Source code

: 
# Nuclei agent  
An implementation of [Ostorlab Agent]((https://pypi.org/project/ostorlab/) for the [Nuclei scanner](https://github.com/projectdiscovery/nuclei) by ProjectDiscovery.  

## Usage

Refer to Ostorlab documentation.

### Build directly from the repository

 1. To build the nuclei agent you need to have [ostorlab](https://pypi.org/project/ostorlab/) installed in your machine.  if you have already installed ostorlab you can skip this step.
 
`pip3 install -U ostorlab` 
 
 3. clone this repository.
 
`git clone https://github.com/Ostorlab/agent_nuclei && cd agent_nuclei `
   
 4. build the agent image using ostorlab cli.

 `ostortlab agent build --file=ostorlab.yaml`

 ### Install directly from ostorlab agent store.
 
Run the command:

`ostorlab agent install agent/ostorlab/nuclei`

* TASK INSTRUCTIONS:
Scan the lines above for the word "project", then copy each line that has it.

* SOLUTION TO THIS PROBLEM:
An implementation of [Ostorlab Agent]((https://pypi.org/project/ostorlab/) for the [Nuclei scanner](https://github.com/projectdiscovery/nuclei) by ProjectDiscovery.  
 1. To build the nuclei agent you need to have [ostorlab](https://pypi.org/project/ostorlab/) installed in your machine.  if you have already installed ostorlab you can skip this step.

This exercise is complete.